From where I sat he looked seven foot tall and with his barrel-chest, his slicked-back black- greying hair and moustache, his heavy-framed glasses, ruddy complexion, crisp shirt and grey suit, he looked every inch like an ex-Sgt. Major who had seen more in war than he would ever want to tell a class of thirty or so nine year old schoolchildren.
Maybe he had.
But we knew him as the Headmaster of Uxbridge Street Infants and Junior School, someone rarely seen but always respected.
So to see him stood at the front of the classroom having just interrupted a maths lesson, was to say the least unusual. He held some hand-written pages in his hand and having apologised for stopping the lesson he began to explain to the silent and slightly scared class why.

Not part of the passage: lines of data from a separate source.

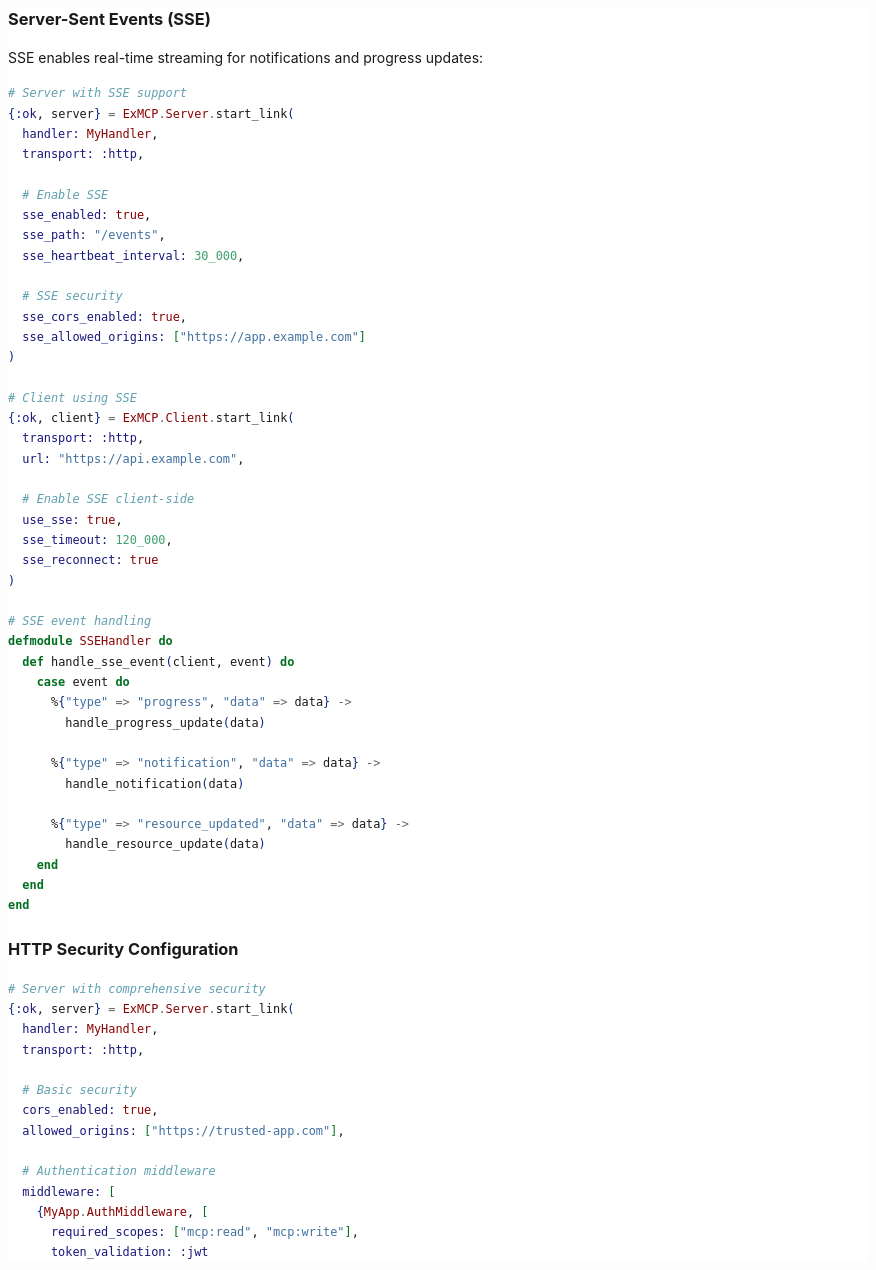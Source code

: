 ### Server-Sent Events (SSE)

SSE enables real-time streaming for notifications and progress updates:

```elixir
# Server with SSE support
{:ok, server} = ExMCP.Server.start_link(
  handler: MyHandler,
  transport: :http,
  
  # Enable SSE
  sse_enabled: true,
  sse_path: "/events",
  sse_heartbeat_interval: 30_000,
  
  # SSE security
  sse_cors_enabled: true,
  sse_allowed_origins: ["https://app.example.com"]
)

# Client using SSE
{:ok, client} = ExMCP.Client.start_link(
  transport: :http,
  url: "https://api.example.com",
  
  # Enable SSE client-side
  use_sse: true,
  sse_timeout: 120_000,
  sse_reconnect: true
)

# SSE event handling
defmodule SSEHandler do
  def handle_sse_event(client, event) do
    case event do
      %{"type" => "progress", "data" => data} ->
        handle_progress_update(data)
      
      %{"type" => "notification", "data" => data} ->
        handle_notification(data)
      
      %{"type" => "resource_updated", "data" => data} ->
        handle_resource_update(data)
    end
  end
end
```

### HTTP Security Configuration

```elixir
# Server with comprehensive security
{:ok, server} = ExMCP.Server.start_link(
  handler: MyHandler,
  transport: :http,
  
  # Basic security
  cors_enabled: true,
  allowed_origins: ["https://trusted-app.com"],
  
  # Authentication middleware
  middleware: [
    {MyApp.AuthMiddleware, [
      required_scopes: ["mcp:read", "mcp:write"],
      token_validation: :jwt
```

The day before, the class, including me, had been asked to write a story, the subject of which eludes me now and then it was to be handed in for marking. The night before the essay I had been at home watching an old black and white film, though it may have been in colour, but back then we still had a black and white TV. This would be about 1964. I don’t remember what film it was but after it finished a scene stuck in my mind where a giant dinosaur left huge footprints on a beach before it went off to eat humans.
Whilst writing the story, I got a bit stuck and the dinosaur-beach scene from the film came back to me and I used it. I remember writing the best descriptive language that a nine year old could muster, but also thinking, is this cheating? I handed it in, a little bit nervous, never having heard of plagiarism and even though all I did was borrow the scene and make it my own, I felt a little, perhaps unwarranted guilt.
So here was the huge Headmaster telling the whole class how he had been reading a story by young Les Grice and he wanted to read a paragraph from it. He read the paragraph about the dinosaur. I sunk into my seat, turned red, thought that I’d been rumbled and would surely be hauled in front of the class, given a dressing down, made to stand in the corner and sent home with my tail between my legs with a note for my parents.
“What a wonderfully descriptive piece of writing. It gave me great pleasure to read that. Well done young Les Grice, well done indeed”.
“That was in that film on TV the other night”, some dastardly kid in the class shouted out.
“Yes it was. I saw that film too”, said the Head, defending me to the hilt. “But the use of words here is still wonderful and if that film had never been made you could still picture the scene. Well done Les and keep it up”.
With that he left me to sink further into embarrassment, surrounded by classmates now hostile to the favouritism shown by the Head. You couldn’t win with kids, you were either a swot, a thicko or a girl
A few years ago I wondered whether or not that little incident, and another one a few years previous, was some kind of clue hinting that I should after all these years, write or at least try and see what happens. They say the clues to what you may have an aptitude for are there in your childhood and so I tentatively began to put pen to paper or rather fingers to keyboard and produce, well mostly rubbish of course.
But now here I am a few years later and I have had an entry for Create 50’s Twisted 2 Vol. 2 chosen for publication and there are similarities going back to that nine year old me, except as far as I remember Chris Jones looks nothing like my old Headmaster and has no military history to speak of, though he does bestride the LSF stage like a colossus.
But what they do have in common is opportunity. They both presented me with an opportunity to believe that I had something to say and then allowed me to share it with others.
What did I have to say? Well my story began with a simple idea and it slowly developed from there and after many rewrites, some experimentation and help from a few readers, I reached a point where I thought I had written something that was telling a story on the outside and was wrapped up in a twisted tale, but it was only after did I see the sub-text about us and Nature.
Don’t take nature for granted, we are part of it. There is a web of life and it’s not us who spins the web, we are merely a strand in it. Animals can be our compatriots and make our world a wondrous place to live in, but they can be Mother Nature’s foot-soldiers and may wreak terrible revenge on us if we continue to ignore what we are doing to our planet and therefore ourselves.
Are there any recommendations I can make to other writers? Frankly I don’t think I’m in a position to offer too much advice except as Stephen King preaches, read a lot, write a lot, read his book (and others) and stay on the bus whether you can write everyday or every week and keep working on your stories.
So thank you to Chris Jones and his team for allowing me to indulge myself just a little in reaching back all those years to that scared shy little boy who with just a few words and a bit of imagination was able to create a little bit of magic inside my Headmasters mind and was allowed to believe in himself.
Oh and if you want to read the story, it’s called ‘Murmuration’. I hope you enjoy it. Thanks.